Hypothesis: a federated fully homomorphic validation layer can external-validate autoimmune pregnancy risk models without exporting raw fetal or maternal PHI
A federated validation pipeline using fully homomorphic encryption should reproduce central calibration and discrimination of autoimmune pregnancy risk models while keeping raw site-level PHI encrypted. Test: run the same anti-Ro pregnancy model across multiple hospitals, compare encrypted versus plaintext summaries, and quantify deltas in AUC, calibration slope, and decision-curve net benefit. Falsification: encrypted and plaintext metrics diverge beyond a prespecified tolerance or the compute overhead makes the pipeline impractical.

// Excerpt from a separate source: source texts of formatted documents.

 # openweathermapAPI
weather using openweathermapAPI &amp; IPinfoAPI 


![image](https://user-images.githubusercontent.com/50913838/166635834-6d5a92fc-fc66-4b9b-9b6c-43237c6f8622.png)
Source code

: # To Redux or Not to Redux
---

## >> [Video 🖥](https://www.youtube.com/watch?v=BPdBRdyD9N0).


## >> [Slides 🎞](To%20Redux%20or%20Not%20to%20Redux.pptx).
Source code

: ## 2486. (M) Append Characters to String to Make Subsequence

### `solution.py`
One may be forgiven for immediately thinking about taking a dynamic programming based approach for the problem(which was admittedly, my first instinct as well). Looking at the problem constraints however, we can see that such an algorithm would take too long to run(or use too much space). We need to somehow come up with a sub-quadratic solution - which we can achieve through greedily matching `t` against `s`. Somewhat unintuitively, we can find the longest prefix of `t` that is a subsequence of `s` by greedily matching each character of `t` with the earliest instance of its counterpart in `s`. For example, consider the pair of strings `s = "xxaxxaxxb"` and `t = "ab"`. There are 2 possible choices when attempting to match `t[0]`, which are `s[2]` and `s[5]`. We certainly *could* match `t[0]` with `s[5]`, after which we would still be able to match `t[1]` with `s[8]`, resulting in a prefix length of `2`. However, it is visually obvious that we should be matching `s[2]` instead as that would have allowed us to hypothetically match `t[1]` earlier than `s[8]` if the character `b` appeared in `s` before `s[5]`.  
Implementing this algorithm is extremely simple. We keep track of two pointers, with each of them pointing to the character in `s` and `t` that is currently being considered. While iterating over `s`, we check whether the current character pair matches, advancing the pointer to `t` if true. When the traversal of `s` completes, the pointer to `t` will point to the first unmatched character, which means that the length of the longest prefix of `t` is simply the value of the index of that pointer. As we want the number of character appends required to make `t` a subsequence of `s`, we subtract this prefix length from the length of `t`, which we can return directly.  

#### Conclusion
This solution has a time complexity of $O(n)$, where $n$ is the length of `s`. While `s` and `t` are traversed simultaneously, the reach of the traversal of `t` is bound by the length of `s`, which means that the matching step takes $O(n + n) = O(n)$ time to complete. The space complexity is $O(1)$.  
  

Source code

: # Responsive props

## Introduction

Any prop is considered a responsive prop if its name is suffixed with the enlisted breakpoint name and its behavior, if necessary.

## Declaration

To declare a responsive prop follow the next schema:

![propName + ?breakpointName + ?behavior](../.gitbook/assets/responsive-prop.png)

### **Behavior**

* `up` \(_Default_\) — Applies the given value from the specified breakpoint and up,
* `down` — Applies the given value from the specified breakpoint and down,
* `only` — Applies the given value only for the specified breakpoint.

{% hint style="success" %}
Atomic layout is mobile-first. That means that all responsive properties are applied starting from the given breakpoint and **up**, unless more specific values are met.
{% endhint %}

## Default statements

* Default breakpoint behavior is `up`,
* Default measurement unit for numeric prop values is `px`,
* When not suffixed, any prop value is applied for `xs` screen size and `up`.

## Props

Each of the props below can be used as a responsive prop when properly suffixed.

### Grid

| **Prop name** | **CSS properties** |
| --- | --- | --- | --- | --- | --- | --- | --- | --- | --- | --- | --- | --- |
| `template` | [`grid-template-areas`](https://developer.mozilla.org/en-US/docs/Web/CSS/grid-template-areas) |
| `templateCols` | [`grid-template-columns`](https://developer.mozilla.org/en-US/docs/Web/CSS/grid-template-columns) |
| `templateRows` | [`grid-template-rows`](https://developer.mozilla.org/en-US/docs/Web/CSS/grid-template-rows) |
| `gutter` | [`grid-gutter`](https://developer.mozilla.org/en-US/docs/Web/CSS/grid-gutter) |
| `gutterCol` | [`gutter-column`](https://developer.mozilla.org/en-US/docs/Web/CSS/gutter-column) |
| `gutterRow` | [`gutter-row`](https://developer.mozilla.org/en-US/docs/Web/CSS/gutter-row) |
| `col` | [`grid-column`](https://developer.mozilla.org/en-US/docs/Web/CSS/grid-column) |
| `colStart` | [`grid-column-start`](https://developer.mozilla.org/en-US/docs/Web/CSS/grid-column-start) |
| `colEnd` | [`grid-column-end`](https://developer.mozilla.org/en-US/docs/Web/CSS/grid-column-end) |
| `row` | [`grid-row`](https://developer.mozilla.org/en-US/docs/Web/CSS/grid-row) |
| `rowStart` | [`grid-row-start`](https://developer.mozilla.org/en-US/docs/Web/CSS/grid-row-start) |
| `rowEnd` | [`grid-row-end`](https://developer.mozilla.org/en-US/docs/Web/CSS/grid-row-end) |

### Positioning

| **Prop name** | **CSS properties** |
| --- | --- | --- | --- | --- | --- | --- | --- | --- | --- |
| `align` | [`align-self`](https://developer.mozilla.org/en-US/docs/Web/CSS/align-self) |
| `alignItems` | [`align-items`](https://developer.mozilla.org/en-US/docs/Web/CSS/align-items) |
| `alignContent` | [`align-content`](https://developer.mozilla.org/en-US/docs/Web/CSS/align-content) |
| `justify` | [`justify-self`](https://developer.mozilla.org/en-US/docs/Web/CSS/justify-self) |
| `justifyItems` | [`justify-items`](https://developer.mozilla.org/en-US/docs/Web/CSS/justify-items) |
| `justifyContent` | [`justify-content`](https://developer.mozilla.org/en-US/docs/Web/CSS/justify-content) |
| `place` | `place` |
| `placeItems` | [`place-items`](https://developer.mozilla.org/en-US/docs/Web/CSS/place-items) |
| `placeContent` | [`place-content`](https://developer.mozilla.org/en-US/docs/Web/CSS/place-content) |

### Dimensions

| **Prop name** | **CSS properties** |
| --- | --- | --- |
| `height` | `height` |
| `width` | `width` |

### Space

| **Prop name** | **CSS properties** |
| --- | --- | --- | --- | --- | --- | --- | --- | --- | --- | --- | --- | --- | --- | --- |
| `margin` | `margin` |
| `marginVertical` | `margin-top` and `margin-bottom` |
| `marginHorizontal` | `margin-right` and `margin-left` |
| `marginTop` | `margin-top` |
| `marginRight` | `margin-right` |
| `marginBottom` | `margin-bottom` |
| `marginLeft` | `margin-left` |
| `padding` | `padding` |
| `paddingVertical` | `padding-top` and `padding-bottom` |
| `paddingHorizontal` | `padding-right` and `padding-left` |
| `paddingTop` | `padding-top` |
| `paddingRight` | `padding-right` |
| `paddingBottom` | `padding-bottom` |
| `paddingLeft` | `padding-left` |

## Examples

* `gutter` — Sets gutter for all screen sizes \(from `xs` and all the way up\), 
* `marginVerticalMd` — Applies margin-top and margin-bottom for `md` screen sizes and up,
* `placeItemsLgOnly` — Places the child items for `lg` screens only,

Rationale: collaborative machine learning and homomorphic encryption are increasingly proposed for healthcare privacy, but clinical utility depends on whether model verification remains stable under encryption. References: A Review of Homomorphic Encryption and its Contribution to the Sector, ACM 2024; DOI: 10.1145/3635059.3635096. Homomorphic Encryption and Collaborative Machine Learning for Secure Healthcare Analytics, Wiley; DOI: 10.1002/spy2.460. Homomorphic encryption for secure and scalable predictive healthcare, Springer 2025; DOI: 10.1007/s41872-025-00389-4.
Mechanism: A federated pipeline uses fully homomorphic encryption (FHE) to validate autoimmune pregnancy risk models across hospitals without exposing raw patient data. Readout: Readout: FHE-validated model metrics (AUC, calibration, net benefit) closely match traditional plaintext validation, staying within prespecified tolerance thresholds.